**ASSIGNED TASK**
Output the material exactly, keeping every line intact.
----
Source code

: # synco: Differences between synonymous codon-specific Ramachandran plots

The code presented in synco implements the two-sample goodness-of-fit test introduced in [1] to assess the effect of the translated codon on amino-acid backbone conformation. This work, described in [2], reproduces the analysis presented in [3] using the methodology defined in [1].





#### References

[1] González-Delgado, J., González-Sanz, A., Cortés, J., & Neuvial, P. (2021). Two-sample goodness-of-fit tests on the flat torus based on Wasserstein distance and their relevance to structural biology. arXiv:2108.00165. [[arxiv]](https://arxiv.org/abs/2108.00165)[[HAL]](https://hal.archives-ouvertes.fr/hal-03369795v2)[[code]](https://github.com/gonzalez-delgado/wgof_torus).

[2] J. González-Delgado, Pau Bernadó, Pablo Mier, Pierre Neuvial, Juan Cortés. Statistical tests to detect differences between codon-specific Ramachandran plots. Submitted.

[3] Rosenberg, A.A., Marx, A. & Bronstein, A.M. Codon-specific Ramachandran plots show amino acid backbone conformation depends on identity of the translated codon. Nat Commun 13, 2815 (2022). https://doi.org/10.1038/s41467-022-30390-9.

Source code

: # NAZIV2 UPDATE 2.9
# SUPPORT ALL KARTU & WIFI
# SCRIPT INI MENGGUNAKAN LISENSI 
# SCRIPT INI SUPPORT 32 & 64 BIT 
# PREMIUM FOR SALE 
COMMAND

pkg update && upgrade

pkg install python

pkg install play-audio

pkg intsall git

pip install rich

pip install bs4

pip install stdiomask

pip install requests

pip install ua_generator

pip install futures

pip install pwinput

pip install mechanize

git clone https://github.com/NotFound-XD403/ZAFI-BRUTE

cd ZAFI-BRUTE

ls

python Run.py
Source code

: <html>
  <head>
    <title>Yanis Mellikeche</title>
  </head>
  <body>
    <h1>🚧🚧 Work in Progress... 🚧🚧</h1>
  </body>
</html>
----
**YOUR RESPONSE**
Source code

: # synco: Differences between synonymous codon-specific Ramachandran plots

The code presented in synco implements the two-sample goodness-of-fit test introduced in [1] to assess the effect of the translated codon on amino-acid backbone conformation. This work, described in [2], reproduces the analysis presented in [3] using the methodology defined in [1].





#### References

[1] González-Delgado, J., González-Sanz, A., Cortés, J., & Neuvial, P. (2021). Two-sample goodness-of-fit tests on the flat torus based on Wasserstein distance and their relevance to structural biology. arXiv:2108.00165. [[arxiv]](https://arxiv.org/abs/2108.00165)[[HAL]](https://hal.archives-ouvertes.fr/hal-03369795v2)[[code]](https://github.com/gonzalez-delgado/wgof_torus).

[2] J. González-Delgado, Pau Bernadó, Pablo Mier, Pierre Neuvial, Juan Cortés. Statistical tests to detect differences between codon-specific Ramachandran plots. Submitted.

[3] Rosenberg, A.A., Marx, A. & Bronstein, A.M. Codon-specific Ramachandran plots show amino acid backbone conformation depends on identity of the translated codon. Nat Commun 13, 2815 (2022). https://doi.org/10.1038/s41467-022-30390-9.

Source code

: # NAZIV2 UPDATE 2.9
# SUPPORT ALL KARTU & WIFI
# SCRIPT INI MENGGUNAKAN LISENSI 
# SCRIPT INI SUPPORT 32 & 64 BIT 
# PREMIUM FOR SALE 
COMMAND

pkg update && upgrade

pkg install python

pkg install play-audio

pkg intsall git

pip install rich

pip install bs4

pip install stdiomask

pip install requests

pip install ua_generator

pip install futures

pip install pwinput

pip install mechanize

git clone https://github.com/NotFound-XD403/ZAFI-BRUTE

cd ZAFI-BRUTE

ls

python Run.py
Source code

: <html>
  <head>
    <title>Yanis Mellikeche</title>
  </head>
  <body>
    <h1>🚧🚧 Work in Progress... 🚧🚧</h1>
  </body>
</html>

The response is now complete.